Appeal from an amended order of the Supreme Court (Swartwood, J.), entered May 16, 1990 in Chemung County, which, inter alia, granted plaintiff’s motion for summary judgment in lieu of complaint.
*813By written agreement, plaintiff agreed to sell defendants the inventory of his Radio Shack store for $33,069.22. The transaction closed on January 10, 1989, at which time defendants paid plaintiff $15,000 in cash and gave their promissory note for $18,069.22, payable April 10, 1989, with interest at the rate of 16%. Upon defendants’ default in the payment of principal and interest, plaintiff brought this motion for summary judgment in lieu of complaint pursuant to CPLR 3213. Defendants opposed the motion by service of an answer, which generally denied the allegations of plaintiff’s affidavit in support of the motion and pleaded seven counterclaims containing various allegations of breach of contract, fraudulent inducement and failure of consideration. Following plaintiff’s submission of a reply affidavit, Supreme Court severed defendants’ counterclaims and granted the motion, authorizing the entry of judgment in favor of plaintiff for the full amount of the note, interest up to the time of judgment at the rate of 16%, costs and disbursements. Defendants appeal.
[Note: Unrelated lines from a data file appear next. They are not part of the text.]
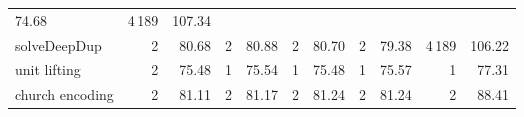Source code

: \begin{tabular}{lrrrrrrrrrr}
 {\def\@currentlabel{74.68}\label{stats:slow:RateDup:SharedEvaled:time}74.68}&
 {\def\@currentlabel{4\,189}\label{stats:slow:RateDup:SharedFull:mem}4\,189} &
 {\def\@currentlabel{107.34}\label{stats:slow:RateDup:SharedFull:time}107.34} \\
\textsf{solveDeepDup}%
&
 {\def\@currentlabel{2}\label{stats:slow:SolveDeepDup:Unshared:mem}2} &
 {\def\@currentlabel{80.68}\label{stats:slow:SolveDeepDup:Unshared:time}80.68}&
 {\def\@currentlabel{2}\label{stats:slow:SolveDeepDup:Shared:mem}2} &
 {\def\@currentlabel{80.88}\label{stats:slow:SolveDeepDup:Shared:time}80.88}&
 {\def\@currentlabel{2}\label{stats:slow:SolveDeepDup:SharedThunk:mem}2} &
 {\def\@currentlabel{80.70}\label{stats:slow:SolveDeepDup:SharedThunk:time}80.70}&
 {\def\@currentlabel{2}\label{stats:slow:SolveDeepDup:SharedEvaled:mem}2} &
 {\def\@currentlabel{79.38}\label{stats:slow:SolveDeepDup:SharedEvaled:time}79.38}&
 {\def\@currentlabel{4\,189}\label{stats:slow:SolveDeepDup:SharedFull:mem}4\,189} &
 {\def\@currentlabel{106.22}\label{stats:slow:SolveDeepDup:SharedFull:time}106.22} \\
unit lifting%
&
 {\def\@currentlabel{2}\label{stats:slow:Unit:Unshared:mem}2} &
 {\def\@currentlabel{75.48}\label{stats:slow:Unit:Unshared:time}75.48}&
 {\def\@currentlabel{1}\label{stats:slow:Unit:Shared:mem}1} &
 {\def\@currentlabel{75.54}\label{stats:slow:Unit:Shared:time}75.54}&
 {\def\@currentlabel{1}\label{stats:slow:Unit:SharedThunk:mem}1} &
 {\def\@currentlabel{75.48}\label{stats:slow:Unit:SharedThunk:time}75.48}&
 {\def\@currentlabel{1}\label{stats:slow:Unit:SharedEvaled:mem}1} &
 {\def\@currentlabel{75.57}\label{stats:slow:Unit:SharedEvaled:time}75.57}&
 {\def\@currentlabel{1}\label{stats:slow:Unit:SharedFull:mem}1} &
 {\def\@currentlabel{77.31}\label{stats:slow:Unit:SharedFull:time}77.31} \\
church encoding%
&
 {\def\@currentlabel{2}\label{stats:slow:Church:Unshared:mem}2} &
 {\def\@currentlabel{81.11}\label{stats:slow:Church:Unshared:time}81.11}&
 {\def\@currentlabel{2}\label{stats:slow:Church:Shared:mem}2} &
 {\def\@currentlabel{81.17}\label{stats:slow:Church:Shared:time}81.17}&
 {\def\@currentlabel{2}\label{stats:slow:Church:SharedThunk:mem}2} &
 {\def\@currentlabel{81.24}\label{stats:slow:Church:SharedThunk:time}81.24}&
 {\def\@currentlabel{2}\label{stats:slow:Church:SharedEvaled:mem}2} &
 {\def\@currentlabel{81.24}\label{stats:slow:Church:SharedEvaled:time}81.24}&
 {\def\@currentlabel{2}\label{stats:slow:Church:SharedFull:mem}2} &
 {\def\@currentlabel{88.41}\label{stats:slow:Church:SharedFull:time}88.41} \\
\end{tabular}
\makeatother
The principal contentions advanced by defendants are devoid of merit and warrant only brief discussion. Initially, we agree with Supreme Court’s grant of summary judgment in favor of plaintiff. Defendants opposed plaintiff’s prima facie showing with nothing more than a disjointed series of conclusory or irrelevant allegations, falling far short of their burden of coming forward with admissible evidence raising a triable issue of fact relative to a bona fide defense (see, Hackensack Cars v Beverly, 140 AD2d 254, lv dismissed 72 NY2d 1041; Grosso v Shutts Agency, 132 AD2d 768, appeal dismissed 70 NY2d 797). Further, Supreme Court acted within its discretion in accepting and considering plaintiff’s postargument submission (see, CPLR 2214 [c]). Finally, on this record we perceive no basis for disqualification of plaintiff’s attorney.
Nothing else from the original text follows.